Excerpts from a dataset
• • • •

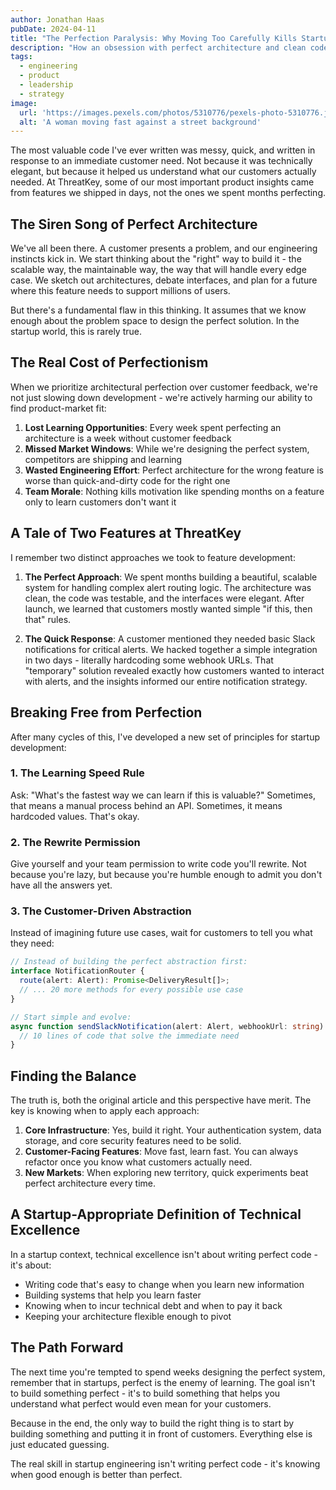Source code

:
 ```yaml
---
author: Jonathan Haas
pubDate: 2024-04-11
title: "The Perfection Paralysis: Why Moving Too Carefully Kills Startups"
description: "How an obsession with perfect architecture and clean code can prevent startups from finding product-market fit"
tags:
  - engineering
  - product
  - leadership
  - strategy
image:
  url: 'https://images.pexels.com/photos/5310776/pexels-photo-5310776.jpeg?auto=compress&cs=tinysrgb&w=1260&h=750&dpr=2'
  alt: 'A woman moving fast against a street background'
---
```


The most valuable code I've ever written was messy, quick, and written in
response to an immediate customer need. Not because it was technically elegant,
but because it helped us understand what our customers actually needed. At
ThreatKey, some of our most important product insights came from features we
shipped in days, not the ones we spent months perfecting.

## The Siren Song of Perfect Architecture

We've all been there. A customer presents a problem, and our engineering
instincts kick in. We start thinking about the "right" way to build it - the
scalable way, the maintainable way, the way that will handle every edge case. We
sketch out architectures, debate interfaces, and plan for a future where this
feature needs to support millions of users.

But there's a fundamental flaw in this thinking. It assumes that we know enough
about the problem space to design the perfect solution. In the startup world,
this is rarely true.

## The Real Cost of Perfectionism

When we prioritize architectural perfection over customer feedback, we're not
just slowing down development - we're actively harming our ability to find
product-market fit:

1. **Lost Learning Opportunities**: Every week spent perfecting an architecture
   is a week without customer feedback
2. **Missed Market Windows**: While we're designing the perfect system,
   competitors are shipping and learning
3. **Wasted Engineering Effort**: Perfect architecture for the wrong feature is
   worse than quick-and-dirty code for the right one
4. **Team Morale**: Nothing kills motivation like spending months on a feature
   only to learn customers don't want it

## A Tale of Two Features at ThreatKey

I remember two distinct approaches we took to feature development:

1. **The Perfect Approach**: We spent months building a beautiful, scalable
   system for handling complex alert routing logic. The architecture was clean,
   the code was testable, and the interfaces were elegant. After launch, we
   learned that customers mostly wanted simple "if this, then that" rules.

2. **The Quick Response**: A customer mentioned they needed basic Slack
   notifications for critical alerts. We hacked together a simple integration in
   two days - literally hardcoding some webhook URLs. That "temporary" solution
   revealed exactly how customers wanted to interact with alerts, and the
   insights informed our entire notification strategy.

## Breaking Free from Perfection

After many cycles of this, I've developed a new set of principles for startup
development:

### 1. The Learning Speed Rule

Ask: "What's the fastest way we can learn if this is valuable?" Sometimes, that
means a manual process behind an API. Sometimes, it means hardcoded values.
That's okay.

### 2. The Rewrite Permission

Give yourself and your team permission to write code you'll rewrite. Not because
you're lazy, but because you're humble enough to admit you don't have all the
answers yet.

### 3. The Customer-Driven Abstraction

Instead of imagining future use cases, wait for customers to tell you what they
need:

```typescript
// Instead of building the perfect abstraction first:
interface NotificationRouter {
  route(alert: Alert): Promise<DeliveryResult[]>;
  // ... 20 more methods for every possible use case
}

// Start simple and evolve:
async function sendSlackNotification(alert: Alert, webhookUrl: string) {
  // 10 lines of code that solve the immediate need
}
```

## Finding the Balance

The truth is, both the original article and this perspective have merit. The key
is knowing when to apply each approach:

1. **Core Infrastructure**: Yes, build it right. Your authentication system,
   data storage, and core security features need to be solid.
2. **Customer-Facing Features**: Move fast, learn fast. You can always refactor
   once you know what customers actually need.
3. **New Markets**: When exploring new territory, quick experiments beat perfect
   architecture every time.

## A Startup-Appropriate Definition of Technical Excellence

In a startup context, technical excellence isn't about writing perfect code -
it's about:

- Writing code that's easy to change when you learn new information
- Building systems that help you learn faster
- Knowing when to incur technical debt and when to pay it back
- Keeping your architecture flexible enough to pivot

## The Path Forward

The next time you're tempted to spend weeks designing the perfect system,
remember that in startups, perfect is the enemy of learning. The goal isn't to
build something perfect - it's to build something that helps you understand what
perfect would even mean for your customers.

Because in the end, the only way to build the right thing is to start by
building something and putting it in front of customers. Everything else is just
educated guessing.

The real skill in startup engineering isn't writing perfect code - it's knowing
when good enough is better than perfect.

• • • •

Every line above goes into your copy exactly; no images go in.

**EXERCISE RESPONSE**
Source code

:
 ```yaml
---
author: Jonathan Haas
pubDate: 2024-04-11
title: "The Perfection Paralysis: Why Moving Too Carefully Kills Startups"
description: "How an obsession with perfect architecture and clean code can prevent startups from finding product-market fit"
tags:
  - engineering
  - product
  - leadership
  - strategy
image:
  url: 'https://images.pexels.com/photos/5310776/pexels-photo-5310776.jpeg?auto=compress&cs=tinysrgb&w=1260&h=750&dpr=2'
  alt: 'A woman moving fast against a street background'
---
```


The most valuable code I've ever written was messy, quick, and written in
response to an immediate customer need. Not because it was technically elegant,
but because it helped us understand what our customers actually needed. At
ThreatKey, some of our most important product insights came from features we
shipped in days, not the ones we spent months perfecting.

## The Siren Song of Perfect Architecture

We've all been there. A customer presents a problem, and our engineering
instincts kick in. We start thinking about the "right" way to build it - the
scalable way, the maintainable way, the way that will handle every edge case. We
sketch out architectures, debate interfaces, and plan for a future where this
feature needs to support millions of users.

But there's a fundamental flaw in this thinking. It assumes that we know enough
about the problem space to design the perfect solution. In the startup world,
this is rarely true.

## The Real Cost of Perfectionism

When we prioritize architectural perfection over customer feedback, we're not
just slowing down development - we're actively harming our ability to find
product-market fit:

1. **Lost Learning Opportunities**: Every week spent perfecting an architecture
   is a week without customer feedback
2. **Missed Market Windows**: While we're designing the perfect system,
   competitors are shipping and learning
3. **Wasted Engineering Effort**: Perfect architecture for the wrong feature is
   worse than quick-and-dirty code for the right one
4. **Team Morale**: Nothing kills motivation like spending months on a feature
   only to learn customers don't want it

## A Tale of Two Features at ThreatKey

I remember two distinct approaches we took to feature development:

1. **The Perfect Approach**: We spent months building a beautiful, scalable
   system for handling complex alert routing logic. The architecture was clean,
   the code was testable, and the interfaces were elegant. After launch, we
   learned that customers mostly wanted simple "if this, then that" rules.

2. **The Quick Response**: A customer mentioned they needed basic Slack
   notifications for critical alerts. We hacked together a simple integration in
   two days - literally hardcoding some webhook URLs. That "temporary" solution
   revealed exactly how customers wanted to interact with alerts, and the
   insights informed our entire notification strategy.

## Breaking Free from Perfection

After many cycles of this, I've developed a new set of principles for startup
development:

### 1. The Learning Speed Rule

Ask: "What's the fastest way we can learn if this is valuable?" Sometimes, that
means a manual process behind an API. Sometimes, it means hardcoded values.
That's okay.

### 2. The Rewrite Permission

Give yourself and your team permission to write code you'll rewrite. Not because
you're lazy, but because you're humble enough to admit you don't have all the
answers yet.

### 3. The Customer-Driven Abstraction

Instead of imagining future use cases, wait for customers to tell you what they
need:

```typescript
// Instead of building the perfect abstraction first:
interface NotificationRouter {
  route(alert: Alert): Promise<DeliveryResult[]>;
  // ... 20 more methods for every possible use case
}

// Start simple and evolve:
async function sendSlackNotification(alert: Alert, webhookUrl: string) {
  // 10 lines of code that solve the immediate need
}
```

## Finding the Balance

The truth is, both the original article and this perspective have merit. The key
is knowing when to apply each approach:

1. **Core Infrastructure**: Yes, build it right. Your authentication system,
   data storage, and core security features need to be solid.
2. **Customer-Facing Features**: Move fast, learn fast. You can always refactor
   once you know what customers actually need.
3. **New Markets**: When exploring new territory, quick experiments beat perfect
   architecture every time.

## A Startup-Appropriate Definition of Technical Excellence

In a startup context, technical excellence isn't about writing perfect code -
it's about:

- Writing code that's easy to change when you learn new information
- Building systems that help you learn faster
- Knowing when to incur technical debt and when to pay it back
- Keeping your architecture flexible enough to pivot

## The Path Forward

The next time you're tempted to spend weeks designing the perfect system,
remember that in startups, perfect is the enemy of learning. The goal isn't to
build something perfect - it's to build something that helps you understand what
perfect would even mean for your customers.

Because in the end, the only way to build the right thing is to start by
building something and putting it in front of customers. Everything else is just
educated guessing.

The real skill in startup engineering isn't writing perfect code - it's knowing
when good enough is better than perfect.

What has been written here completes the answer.